What you give back must match the data character for character.

**Source material**
+-------+
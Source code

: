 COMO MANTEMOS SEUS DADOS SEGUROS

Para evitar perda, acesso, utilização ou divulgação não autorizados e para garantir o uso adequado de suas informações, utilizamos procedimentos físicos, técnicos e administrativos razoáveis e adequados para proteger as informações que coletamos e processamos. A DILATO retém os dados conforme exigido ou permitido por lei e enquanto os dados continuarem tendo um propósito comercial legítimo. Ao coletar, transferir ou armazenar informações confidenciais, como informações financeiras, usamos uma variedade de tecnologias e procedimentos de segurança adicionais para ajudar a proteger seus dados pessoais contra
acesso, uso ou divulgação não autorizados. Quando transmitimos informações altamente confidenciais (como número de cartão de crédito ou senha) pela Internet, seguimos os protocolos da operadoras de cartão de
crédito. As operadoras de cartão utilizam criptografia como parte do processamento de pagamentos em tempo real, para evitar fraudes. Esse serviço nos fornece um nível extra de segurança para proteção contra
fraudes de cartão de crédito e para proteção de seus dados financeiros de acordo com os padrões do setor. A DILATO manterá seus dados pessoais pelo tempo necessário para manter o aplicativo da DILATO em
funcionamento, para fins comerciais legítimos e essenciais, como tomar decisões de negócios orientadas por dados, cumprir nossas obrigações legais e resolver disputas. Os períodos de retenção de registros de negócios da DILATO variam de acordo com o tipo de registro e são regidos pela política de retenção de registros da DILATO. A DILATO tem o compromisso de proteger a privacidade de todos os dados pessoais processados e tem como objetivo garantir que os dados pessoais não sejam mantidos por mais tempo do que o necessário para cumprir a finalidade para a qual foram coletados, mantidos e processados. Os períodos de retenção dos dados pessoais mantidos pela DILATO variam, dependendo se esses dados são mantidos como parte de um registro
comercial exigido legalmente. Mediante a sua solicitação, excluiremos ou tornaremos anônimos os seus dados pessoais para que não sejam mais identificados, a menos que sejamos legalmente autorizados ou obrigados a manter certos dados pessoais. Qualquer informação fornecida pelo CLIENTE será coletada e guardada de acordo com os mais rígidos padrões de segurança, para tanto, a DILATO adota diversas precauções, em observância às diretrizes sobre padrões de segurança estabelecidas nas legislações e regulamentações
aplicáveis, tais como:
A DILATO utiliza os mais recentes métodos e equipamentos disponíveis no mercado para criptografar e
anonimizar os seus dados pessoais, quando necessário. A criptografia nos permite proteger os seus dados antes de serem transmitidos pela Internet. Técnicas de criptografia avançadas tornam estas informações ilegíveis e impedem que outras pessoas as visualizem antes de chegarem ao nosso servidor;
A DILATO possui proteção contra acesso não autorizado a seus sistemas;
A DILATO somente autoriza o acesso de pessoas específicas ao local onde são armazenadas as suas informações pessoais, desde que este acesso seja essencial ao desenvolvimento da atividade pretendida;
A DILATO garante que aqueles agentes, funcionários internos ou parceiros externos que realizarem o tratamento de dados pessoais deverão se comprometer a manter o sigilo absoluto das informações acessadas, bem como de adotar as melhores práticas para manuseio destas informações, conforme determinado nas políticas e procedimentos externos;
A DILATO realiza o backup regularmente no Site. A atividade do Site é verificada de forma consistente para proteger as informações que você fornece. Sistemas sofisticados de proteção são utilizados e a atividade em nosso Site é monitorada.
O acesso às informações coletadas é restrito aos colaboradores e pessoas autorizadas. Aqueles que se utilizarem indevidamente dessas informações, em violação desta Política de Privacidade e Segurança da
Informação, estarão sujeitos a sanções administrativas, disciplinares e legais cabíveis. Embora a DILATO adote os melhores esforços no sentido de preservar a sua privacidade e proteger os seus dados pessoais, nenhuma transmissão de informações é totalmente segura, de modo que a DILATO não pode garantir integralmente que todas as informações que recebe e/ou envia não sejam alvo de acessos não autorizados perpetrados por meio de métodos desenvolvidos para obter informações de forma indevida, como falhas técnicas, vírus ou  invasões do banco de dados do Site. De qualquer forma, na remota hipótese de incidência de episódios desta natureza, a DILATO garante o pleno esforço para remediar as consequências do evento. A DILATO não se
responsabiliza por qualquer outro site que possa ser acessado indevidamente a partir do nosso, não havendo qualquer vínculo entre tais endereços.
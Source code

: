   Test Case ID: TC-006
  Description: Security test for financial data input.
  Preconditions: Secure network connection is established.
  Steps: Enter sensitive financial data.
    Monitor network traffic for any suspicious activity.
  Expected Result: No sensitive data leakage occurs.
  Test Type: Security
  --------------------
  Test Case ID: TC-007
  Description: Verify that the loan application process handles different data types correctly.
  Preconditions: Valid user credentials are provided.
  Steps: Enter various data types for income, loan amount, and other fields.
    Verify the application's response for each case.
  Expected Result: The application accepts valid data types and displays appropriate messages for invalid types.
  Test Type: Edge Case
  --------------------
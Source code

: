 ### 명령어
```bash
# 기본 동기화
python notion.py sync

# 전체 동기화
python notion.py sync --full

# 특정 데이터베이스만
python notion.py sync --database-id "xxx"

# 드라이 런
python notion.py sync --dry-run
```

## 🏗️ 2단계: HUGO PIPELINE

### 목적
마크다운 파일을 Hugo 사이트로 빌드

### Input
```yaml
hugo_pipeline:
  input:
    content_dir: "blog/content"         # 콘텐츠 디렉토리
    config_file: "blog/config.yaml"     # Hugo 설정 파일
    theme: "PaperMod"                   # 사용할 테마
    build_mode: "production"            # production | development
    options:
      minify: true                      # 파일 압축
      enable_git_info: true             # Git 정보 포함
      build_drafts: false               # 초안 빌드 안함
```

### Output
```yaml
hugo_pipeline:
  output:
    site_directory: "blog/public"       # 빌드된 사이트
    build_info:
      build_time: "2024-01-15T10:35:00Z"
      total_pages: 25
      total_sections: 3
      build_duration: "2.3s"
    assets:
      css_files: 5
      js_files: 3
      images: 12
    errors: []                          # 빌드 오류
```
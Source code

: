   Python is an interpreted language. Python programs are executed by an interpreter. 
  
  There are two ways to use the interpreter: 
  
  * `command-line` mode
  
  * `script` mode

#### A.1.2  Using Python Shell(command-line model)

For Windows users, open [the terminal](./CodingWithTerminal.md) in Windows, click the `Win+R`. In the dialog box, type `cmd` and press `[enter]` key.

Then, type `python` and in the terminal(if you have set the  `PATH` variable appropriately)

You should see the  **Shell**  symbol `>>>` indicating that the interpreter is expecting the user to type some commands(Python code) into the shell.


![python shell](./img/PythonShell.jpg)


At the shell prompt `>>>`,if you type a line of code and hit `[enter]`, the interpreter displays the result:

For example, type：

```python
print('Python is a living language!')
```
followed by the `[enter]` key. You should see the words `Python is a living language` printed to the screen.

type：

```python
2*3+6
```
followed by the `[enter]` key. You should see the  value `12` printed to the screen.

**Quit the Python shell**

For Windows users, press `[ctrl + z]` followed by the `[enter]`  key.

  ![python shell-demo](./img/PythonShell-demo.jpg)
+-------+
**Response below**
Source code

: COMO MANTEMOS SEUS DADOS SEGUROS

Para evitar perda, acesso, utilização ou divulgação não autorizados e para garantir o uso adequado de suas informações, utilizamos procedimentos físicos, técnicos e administrativos razoáveis e adequados para proteger as informações que coletamos e processamos. A DILATO retém os dados conforme exigido ou permitido por lei e enquanto os dados continuarem tendo um propósito comercial legítimo. Ao coletar, transferir ou armazenar informações confidenciais, como informações financeiras, usamos uma variedade de tecnologias e procedimentos de segurança adicionais para ajudar a proteger seus dados pessoais contra
acesso, uso ou divulgação não autorizados. Quando transmitimos informações altamente confidenciais (como número de cartão de crédito ou senha) pela Internet, seguimos os protocolos da operadoras de cartão de
crédito. As operadoras de cartão utilizam criptografia como parte do processamento de pagamentos em tempo real, para evitar fraudes. Esse serviço nos fornece um nível extra de segurança para proteção contra
fraudes de cartão de crédito e para proteção de seus dados financeiros de acordo com os padrões do setor. A DILATO manterá seus dados pessoais pelo tempo necessário para manter o aplicativo da DILATO em
funcionamento, para fins comerciais legítimos e essenciais, como tomar decisões de negócios orientadas por dados, cumprir nossas obrigações legais e resolver disputas. Os períodos de retenção de registros de negócios da DILATO variam de acordo com o tipo de registro e são regidos pela política de retenção de registros da DILATO. A DILATO tem o compromisso de proteger a privacidade de todos os dados pessoais processados e tem como objetivo garantir que os dados pessoais não sejam mantidos por mais tempo do que o necessário para cumprir a finalidade para a qual foram coletados, mantidos e processados. Os períodos de retenção dos dados pessoais mantidos pela DILATO variam, dependendo se esses dados são mantidos como parte de um registro
comercial exigido legalmente. Mediante a sua solicitação, excluiremos ou tornaremos anônimos os seus dados pessoais para que não sejam mais identificados, a menos que sejamos legalmente autorizados ou obrigados a manter certos dados pessoais. Qualquer informação fornecida pelo CLIENTE será coletada e guardada de acordo com os mais rígidos padrões de segurança, para tanto, a DILATO adota diversas precauções, em observância às diretrizes sobre padrões de segurança estabelecidas nas legislações e regulamentações
aplicáveis, tais como:
A DILATO utiliza os mais recentes métodos e equipamentos disponíveis no mercado para criptografar e
anonimizar os seus dados pessoais, quando necessário. A criptografia nos permite proteger os seus dados antes de serem transmitidos pela Internet. Técnicas de criptografia avançadas tornam estas informações ilegíveis e impedem que outras pessoas as visualizem antes de chegarem ao nosso servidor;
A DILATO possui proteção contra acesso não autorizado a seus sistemas;
A DILATO somente autoriza o acesso de pessoas específicas ao local onde são armazenadas as suas informações pessoais, desde que este acesso seja essencial ao desenvolvimento da atividade pretendida;
A DILATO garante que aqueles agentes, funcionários internos ou parceiros externos que realizarem o tratamento de dados pessoais deverão se comprometer a manter o sigilo absoluto das informações acessadas, bem como de adotar as melhores práticas para manuseio destas informações, conforme determinado nas políticas e procedimentos externos;
A DILATO realiza o backup regularmente no Site. A atividade do Site é verificada de forma consistente para proteger as informações que você fornece. Sistemas sofisticados de proteção são utilizados e a atividade em nosso Site é monitorada.
O acesso às informações coletadas é restrito aos colaboradores e pessoas autorizadas. Aqueles que se utilizarem indevidamente dessas informações, em violação desta Política de Privacidade e Segurança da
Informação, estarão sujeitos a sanções administrativas, disciplinares e legais cabíveis. Embora a DILATO adote os melhores esforços no sentido de preservar a sua privacidade e proteger os seus dados pessoais, nenhuma transmissão de informações é totalmente segura, de modo que a DILATO não pode garantir integralmente que todas as informações que recebe e/ou envia não sejam alvo de acessos não autorizados perpetrados por meio de métodos desenvolvidos para obter informações de forma indevida, como falhas técnicas, vírus ou  invasões do banco de dados do Site. De qualquer forma, na remota hipótese de incidência de episódios desta natureza, a DILATO garante o pleno esforço para remediar as consequências do evento. A DILATO não se
responsabiliza por qualquer outro site que possa ser acessado indevidamente a partir do nosso, não havendo qualquer vínculo entre tais endereços.
Source code

:   Test Case ID: TC-006
  Description: Security test for financial data input.
  Preconditions: Secure network connection is established.
  Steps: Enter sensitive financial data.
    Monitor network traffic for any suspicious activity.
  Expected Result: No sensitive data leakage occurs.
  Test Type: Security
  --------------------
  Test Case ID: TC-007
  Description: Verify that the loan application process handles different data types correctly.
  Preconditions: Valid user credentials are provided.
  Steps: Enter various data types for income, loan amount, and other fields.
    Verify the application's response for each case.
  Expected Result: The application accepts valid data types and displays appropriate messages for invalid types.
  Test Type: Edge Case
  --------------------
Source code

: ### 명령어
```bash
# 기본 동기화
python notion.py sync

# 전체 동기화
python notion.py sync --full

# 특정 데이터베이스만
python notion.py sync --database-id "xxx"

# 드라이 런
python notion.py sync --dry-run
```

## 🏗️ 2단계: HUGO PIPELINE

### 목적
마크다운 파일을 Hugo 사이트로 빌드

### Input
```yaml
hugo_pipeline:
  input:
    content_dir: "blog/content"         # 콘텐츠 디렉토리
    config_file: "blog/config.yaml"     # Hugo 설정 파일
    theme: "PaperMod"                   # 사용할 테마
    build_mode: "production"            # production | development
    options:
      minify: true                      # 파일 압축
      enable_git_info: true             # Git 정보 포함
      build_drafts: false               # 초안 빌드 안함
```

### Output
```yaml
hugo_pipeline:
  output:
    site_directory: "blog/public"       # 빌드된 사이트
    build_info:
      build_time: "2024-01-15T10:35:00Z"
      total_pages: 25
      total_sections: 3
      build_duration: "2.3s"
    assets:
      css_files: 5
      js_files: 3
      images: 12
    errors: []                          # 빌드 오류
```
Source code

:   Python is an interpreted language. Python programs are executed by an interpreter. 
  
  There are two ways to use the interpreter: 
  
  * `command-line` mode
  
  * `script` mode

#### A.1.2  Using Python Shell(command-line model)

For Windows users, open [the terminal](./CodingWithTerminal.md) in Windows, click the `Win+R`. In the dialog box, type `cmd` and press `[enter]` key.

Then, type `python` and in the terminal(if you have set the  `PATH` variable appropriately)

You should see the  **Shell**  symbol `>>>` indicating that the interpreter is expecting the user to type some commands(Python code) into the shell.


![python shell](./img/PythonShell.jpg)


At the shell prompt `>>>`,if you type a line of code and hit `[enter]`, the interpreter displays the result:

For example, type：

```python
print('Python is a living language!')
```
followed by the `[enter]` key. You should see the words `Python is a living language` printed to the screen.

type：

```python
2*3+6
```
followed by the `[enter]` key. You should see the  value `12` printed to the screen.

**Quit the Python shell**

For Windows users, press `[ctrl + z]` followed by the `[enter]`  key.

  ![python shell-demo](./img/PythonShell-demo.jpg)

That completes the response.